Somehow it got done. The walk got worked out, with lots of extra help and coaching and probably drawing from others. Working out the timing of the group settling to a stop proved almost as complex. They would either appear to stop all at once, jarringly, or a more "staggered" stopping arrangement would be too erratic and distracting. I have not tried to watch the movie in more than 25 years but I bet that the saving grace were the special effects that probably covered everything up.
One of the fixes I learned a few years down the line when confronted with issue again had to do mainly with my frame of mind. When I was struggling, I realized I was trying to be overly analytical, trying to understand and motivate every muscle, bone and sinew from the toes up, from the inside out. In some sense, I was trying to be the master of nature itself, or maybe even God or something.
The fix I evolved for this turned out to be simple. When this would happen I would stop myself from trying to be "God" and tell myself to just be the movie camera photographing the action. Tackle it from the opposite direction: from the outside in. This sounds counter-intuitive, like it would be cold and distancing and prevent an animator from connecting with their character. Guess what, it doesn't have to be that way. You can still feel joy and empathy as you furnish the paper with the "photos" ifrom your mind. I would think: "If I were a movie camera, photographing at 24x (or 12x) per second, what would the frames of film look like?" On frame three, for instance, where would the rat be? The whole rat, not just the toes or the heel or whatever. And, then say, 3 or 4 frame later? Because whether he's walking forward or backward, he's moving his whole body from one place to the next, and his motivation is not simply coming from his feet. What would his posture be, what would the silhouette need to be to tell that story clearly? These are all questions a camera would answer automatically (and faithfully in the bargain!).
This crappy little movie I just did with Flash took me about ten minutes and tho the timing could be refined, it probably resembles what the finished animation looked like that took me weeks to do back in the day. Yes it's 30+ years later, but it also has everything to do with thinking like a camera instead of like the prime mover 'Him'self.
Yes, the feet do pretty much all the work at the ground level, but his mind and body and spinal chord and his feelings and instincts are all involved too, to no less a part. Trying to wrangle all these in sequence is asking a lot. So when that happens, let the mind slow down and pretend you are already looking at it. Then copy it down as you see it in your minds eye.

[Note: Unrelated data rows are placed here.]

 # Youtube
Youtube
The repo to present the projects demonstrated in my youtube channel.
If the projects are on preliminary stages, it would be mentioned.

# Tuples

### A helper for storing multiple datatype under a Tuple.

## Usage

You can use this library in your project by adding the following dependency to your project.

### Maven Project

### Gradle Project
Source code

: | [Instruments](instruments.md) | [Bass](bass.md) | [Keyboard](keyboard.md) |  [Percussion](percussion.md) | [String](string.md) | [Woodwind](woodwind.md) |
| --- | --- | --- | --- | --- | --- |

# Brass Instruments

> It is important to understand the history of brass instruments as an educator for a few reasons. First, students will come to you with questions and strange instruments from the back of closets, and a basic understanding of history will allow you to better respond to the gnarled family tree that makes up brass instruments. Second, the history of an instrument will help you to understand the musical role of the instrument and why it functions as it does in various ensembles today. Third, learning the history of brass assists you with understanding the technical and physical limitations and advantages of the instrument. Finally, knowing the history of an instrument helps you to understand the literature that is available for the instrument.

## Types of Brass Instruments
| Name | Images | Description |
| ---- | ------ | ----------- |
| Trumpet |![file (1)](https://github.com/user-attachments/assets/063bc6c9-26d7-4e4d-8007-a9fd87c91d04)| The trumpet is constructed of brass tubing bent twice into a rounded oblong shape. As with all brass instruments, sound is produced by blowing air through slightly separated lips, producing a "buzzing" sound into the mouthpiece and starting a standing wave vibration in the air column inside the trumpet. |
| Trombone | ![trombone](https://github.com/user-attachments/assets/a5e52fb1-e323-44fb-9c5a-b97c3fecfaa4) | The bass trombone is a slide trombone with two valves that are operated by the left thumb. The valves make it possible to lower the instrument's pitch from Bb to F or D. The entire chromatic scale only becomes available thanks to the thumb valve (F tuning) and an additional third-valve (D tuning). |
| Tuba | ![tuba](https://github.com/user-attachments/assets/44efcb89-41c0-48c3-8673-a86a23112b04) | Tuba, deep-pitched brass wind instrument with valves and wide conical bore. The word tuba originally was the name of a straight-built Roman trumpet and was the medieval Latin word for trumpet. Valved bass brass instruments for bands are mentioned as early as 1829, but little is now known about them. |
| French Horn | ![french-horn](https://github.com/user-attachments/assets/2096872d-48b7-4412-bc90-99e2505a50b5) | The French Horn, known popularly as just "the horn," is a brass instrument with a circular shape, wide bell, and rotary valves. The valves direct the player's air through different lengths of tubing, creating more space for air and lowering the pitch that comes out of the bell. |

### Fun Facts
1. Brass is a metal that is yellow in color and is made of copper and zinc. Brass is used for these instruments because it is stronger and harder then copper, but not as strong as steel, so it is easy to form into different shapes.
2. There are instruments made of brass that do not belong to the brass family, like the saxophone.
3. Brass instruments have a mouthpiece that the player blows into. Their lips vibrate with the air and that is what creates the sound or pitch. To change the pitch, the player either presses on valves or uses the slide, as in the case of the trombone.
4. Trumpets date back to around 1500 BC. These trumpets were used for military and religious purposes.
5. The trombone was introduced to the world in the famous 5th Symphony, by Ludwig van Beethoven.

Like any animator I loved to study footage, live or animated, stepping thru it one frame at a time on a moviola or one of the early video tape players. After a while, you get a sense of how timing and spacing works and when all else fails, in my case at least, I could trick myself into imagining the material was already on film in my head and all I would have to do is draw the frames as i saw them there.
The great and talented Bruce Smith (THE PROUD FAMILY, E.N.G. TARZAN) had another fix for this a few years later. We were working at FILMATION on one of that studios ill-conceived features, but both of us were happy to be working on just about the only full animation in the US (outside of Disney) at the time. Bruce was animating a really rich, characteristic walk, tracking a character laterally across several steps on the page. I noticed he had not done the feet yet! Bruce laughed and said: "Well, I wanted to get this cute action on the character as she walks along here, I'll add the legs and feet after I get done with that."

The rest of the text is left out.